* Work instructions *
Among the entries that follow, the required portion opens with the line containing "### Projeto de" and closes with the line containing "## 💻 Instruções". Give that portion again exactly, and nothing else.

* Supplied records *

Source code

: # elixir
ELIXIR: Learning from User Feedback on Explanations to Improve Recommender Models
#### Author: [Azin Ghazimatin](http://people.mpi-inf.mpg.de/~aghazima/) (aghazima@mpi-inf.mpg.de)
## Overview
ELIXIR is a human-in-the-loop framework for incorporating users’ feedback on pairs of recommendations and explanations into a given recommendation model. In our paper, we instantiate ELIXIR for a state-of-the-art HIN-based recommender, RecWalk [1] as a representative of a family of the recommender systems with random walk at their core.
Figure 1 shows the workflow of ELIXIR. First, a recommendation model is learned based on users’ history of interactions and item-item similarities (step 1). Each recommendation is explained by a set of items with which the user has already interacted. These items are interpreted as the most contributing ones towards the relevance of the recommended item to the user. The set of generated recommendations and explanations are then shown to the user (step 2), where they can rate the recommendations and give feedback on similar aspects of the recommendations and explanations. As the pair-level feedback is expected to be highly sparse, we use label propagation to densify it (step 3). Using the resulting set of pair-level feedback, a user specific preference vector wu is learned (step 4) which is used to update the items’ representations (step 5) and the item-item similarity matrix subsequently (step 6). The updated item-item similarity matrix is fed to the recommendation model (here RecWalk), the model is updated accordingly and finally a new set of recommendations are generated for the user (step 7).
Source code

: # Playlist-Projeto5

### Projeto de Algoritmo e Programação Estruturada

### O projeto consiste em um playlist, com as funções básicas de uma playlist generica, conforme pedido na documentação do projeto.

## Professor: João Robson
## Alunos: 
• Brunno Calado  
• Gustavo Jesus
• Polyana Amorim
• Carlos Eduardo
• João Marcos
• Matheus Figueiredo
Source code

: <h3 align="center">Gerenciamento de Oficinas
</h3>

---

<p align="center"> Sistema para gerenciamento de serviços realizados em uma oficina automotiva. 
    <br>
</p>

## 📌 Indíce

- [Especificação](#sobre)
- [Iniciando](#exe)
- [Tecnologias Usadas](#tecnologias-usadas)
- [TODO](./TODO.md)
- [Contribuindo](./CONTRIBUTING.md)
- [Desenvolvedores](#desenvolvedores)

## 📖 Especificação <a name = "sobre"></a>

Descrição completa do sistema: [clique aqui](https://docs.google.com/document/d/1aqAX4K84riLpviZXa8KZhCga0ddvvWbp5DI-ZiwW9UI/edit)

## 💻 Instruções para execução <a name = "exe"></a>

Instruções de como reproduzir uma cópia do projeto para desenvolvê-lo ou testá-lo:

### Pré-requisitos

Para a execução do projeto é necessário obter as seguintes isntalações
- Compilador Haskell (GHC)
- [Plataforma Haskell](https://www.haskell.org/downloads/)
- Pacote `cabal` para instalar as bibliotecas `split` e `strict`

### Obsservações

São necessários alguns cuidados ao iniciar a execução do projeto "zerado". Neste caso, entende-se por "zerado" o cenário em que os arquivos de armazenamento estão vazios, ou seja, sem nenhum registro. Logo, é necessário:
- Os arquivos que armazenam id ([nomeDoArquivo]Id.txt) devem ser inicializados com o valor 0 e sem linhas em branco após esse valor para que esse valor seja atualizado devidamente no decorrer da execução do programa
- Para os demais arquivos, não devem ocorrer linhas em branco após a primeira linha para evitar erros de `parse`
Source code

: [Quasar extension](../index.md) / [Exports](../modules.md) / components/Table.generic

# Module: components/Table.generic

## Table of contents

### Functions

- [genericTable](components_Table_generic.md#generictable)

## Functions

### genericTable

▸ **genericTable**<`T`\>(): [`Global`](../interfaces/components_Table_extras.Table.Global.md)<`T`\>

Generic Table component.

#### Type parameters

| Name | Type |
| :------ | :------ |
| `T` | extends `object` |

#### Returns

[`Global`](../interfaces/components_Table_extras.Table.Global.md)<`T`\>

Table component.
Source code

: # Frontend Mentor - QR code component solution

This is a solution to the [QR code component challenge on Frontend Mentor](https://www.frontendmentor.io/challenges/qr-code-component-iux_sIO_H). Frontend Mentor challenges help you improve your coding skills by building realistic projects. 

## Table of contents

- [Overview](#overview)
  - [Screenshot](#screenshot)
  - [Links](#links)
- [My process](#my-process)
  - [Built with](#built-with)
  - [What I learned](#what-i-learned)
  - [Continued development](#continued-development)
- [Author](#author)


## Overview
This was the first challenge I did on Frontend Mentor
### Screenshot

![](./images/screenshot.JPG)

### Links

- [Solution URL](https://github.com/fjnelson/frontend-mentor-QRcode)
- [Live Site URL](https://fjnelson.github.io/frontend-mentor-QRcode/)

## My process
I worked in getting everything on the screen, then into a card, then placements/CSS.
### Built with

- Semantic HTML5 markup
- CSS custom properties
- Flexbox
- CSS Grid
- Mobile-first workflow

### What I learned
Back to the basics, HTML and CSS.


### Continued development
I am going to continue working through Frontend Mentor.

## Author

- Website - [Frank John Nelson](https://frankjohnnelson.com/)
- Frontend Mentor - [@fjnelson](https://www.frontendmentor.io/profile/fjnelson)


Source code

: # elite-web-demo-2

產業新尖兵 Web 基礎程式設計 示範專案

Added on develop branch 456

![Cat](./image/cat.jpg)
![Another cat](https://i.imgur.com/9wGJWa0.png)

* Answer *
### Projeto de Algoritmo e Programação Estruturada

### O projeto consiste em um playlist, com as funções básicas de uma playlist generica, conforme pedido na documentação do projeto.

## Professor: João Robson
## Alunos: 
• Brunno Calado  
• Gustavo Jesus
• Polyana Amorim
• Carlos Eduardo
• João Marcos
• Matheus Figueiredo
Source code

: <h3 align="center">Gerenciamento de Oficinas
</h3>

---

<p align="center"> Sistema para gerenciamento de serviços realizados em uma oficina automotiva. 
    <br>
</p>

## 📌 Indíce

- [Especificação](#sobre)
- [Iniciando](#exe)
- [Tecnologias Usadas](#tecnologias-usadas)
- [TODO](./TODO.md)
- [Contribuindo](./CONTRIBUTING.md)
- [Desenvolvedores](#desenvolvedores)

## 📖 Especificação <a name = "sobre"></a>

Descrição completa do sistema: [clique aqui](https://docs.google.com/document/d/1aqAX4K84riLpviZXa8KZhCga0ddvvWbp5DI-ZiwW9UI/edit)

## 💻 Instruções para execução <a name = "exe"></a>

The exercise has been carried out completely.